Re: [OMPI users] Beginner's question: why multiple sends or receives don't work?

Jeff Squyres Tue, 22 Feb 2011 16:19:49 -0500

On Feb 22, 2011, at 11:06 AM, Bill Rankin wrote:

> Try putting an "MPI_Barrier()" call before your MPI_Finalize() [*].  I 
> suspect that one of the programs (the sending side) is calling Finalize 
> before the receiving side has processed the messages.


FWIW: I have rarely seen this to be the issue.

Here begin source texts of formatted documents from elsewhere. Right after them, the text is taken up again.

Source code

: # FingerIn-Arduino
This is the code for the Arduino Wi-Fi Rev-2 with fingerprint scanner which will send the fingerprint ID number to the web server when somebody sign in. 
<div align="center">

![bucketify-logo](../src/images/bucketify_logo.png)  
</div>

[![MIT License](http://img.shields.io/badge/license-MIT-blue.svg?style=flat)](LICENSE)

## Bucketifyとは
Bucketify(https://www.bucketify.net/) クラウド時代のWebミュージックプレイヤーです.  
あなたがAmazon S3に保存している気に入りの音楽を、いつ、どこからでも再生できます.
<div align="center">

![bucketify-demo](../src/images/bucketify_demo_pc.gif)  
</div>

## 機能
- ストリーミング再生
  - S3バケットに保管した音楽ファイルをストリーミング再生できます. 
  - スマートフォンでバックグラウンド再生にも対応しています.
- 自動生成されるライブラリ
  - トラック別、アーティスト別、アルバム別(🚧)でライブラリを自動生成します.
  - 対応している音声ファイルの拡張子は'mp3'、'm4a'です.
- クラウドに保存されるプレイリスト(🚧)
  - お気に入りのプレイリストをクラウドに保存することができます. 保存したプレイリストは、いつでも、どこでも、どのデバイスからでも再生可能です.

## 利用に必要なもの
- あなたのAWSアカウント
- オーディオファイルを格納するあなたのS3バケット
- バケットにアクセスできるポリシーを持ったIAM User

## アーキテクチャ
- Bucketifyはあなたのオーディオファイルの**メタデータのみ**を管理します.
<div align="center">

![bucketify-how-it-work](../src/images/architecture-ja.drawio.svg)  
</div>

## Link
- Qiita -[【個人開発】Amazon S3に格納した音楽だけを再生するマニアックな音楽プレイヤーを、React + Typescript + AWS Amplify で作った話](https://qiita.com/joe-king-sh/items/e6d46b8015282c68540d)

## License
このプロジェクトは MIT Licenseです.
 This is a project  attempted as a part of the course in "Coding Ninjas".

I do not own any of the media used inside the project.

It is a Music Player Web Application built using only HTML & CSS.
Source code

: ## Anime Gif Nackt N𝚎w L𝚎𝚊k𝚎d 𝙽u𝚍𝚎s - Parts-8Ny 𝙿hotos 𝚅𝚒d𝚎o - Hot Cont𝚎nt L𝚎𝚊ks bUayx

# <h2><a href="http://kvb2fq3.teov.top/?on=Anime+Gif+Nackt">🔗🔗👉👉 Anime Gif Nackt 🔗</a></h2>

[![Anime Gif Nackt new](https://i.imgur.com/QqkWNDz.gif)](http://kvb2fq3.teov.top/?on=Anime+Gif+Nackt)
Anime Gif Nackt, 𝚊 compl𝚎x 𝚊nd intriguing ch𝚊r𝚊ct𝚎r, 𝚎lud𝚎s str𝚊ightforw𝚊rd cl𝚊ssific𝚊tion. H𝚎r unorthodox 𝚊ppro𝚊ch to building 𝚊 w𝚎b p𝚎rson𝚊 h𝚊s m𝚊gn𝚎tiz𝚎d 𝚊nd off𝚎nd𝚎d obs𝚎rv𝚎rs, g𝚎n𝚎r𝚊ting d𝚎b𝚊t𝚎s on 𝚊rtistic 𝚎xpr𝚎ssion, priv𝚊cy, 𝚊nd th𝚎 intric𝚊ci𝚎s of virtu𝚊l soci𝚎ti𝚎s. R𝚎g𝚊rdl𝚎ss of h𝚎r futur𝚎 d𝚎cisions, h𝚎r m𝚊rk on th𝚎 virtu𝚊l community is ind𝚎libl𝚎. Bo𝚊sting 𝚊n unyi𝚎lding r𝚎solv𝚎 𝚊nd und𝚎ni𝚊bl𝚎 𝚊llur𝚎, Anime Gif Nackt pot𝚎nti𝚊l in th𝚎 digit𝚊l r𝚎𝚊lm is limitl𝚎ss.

MPI does not guarantee point-to-point progress when you are in a collective.  
Some implementations do this anyone; others do not (e.g., some of OMPI's 
transports will; others will not).

In short, programs are erroneous that do not guarantee that all their 
outstanding requests have completed before calling finalize. 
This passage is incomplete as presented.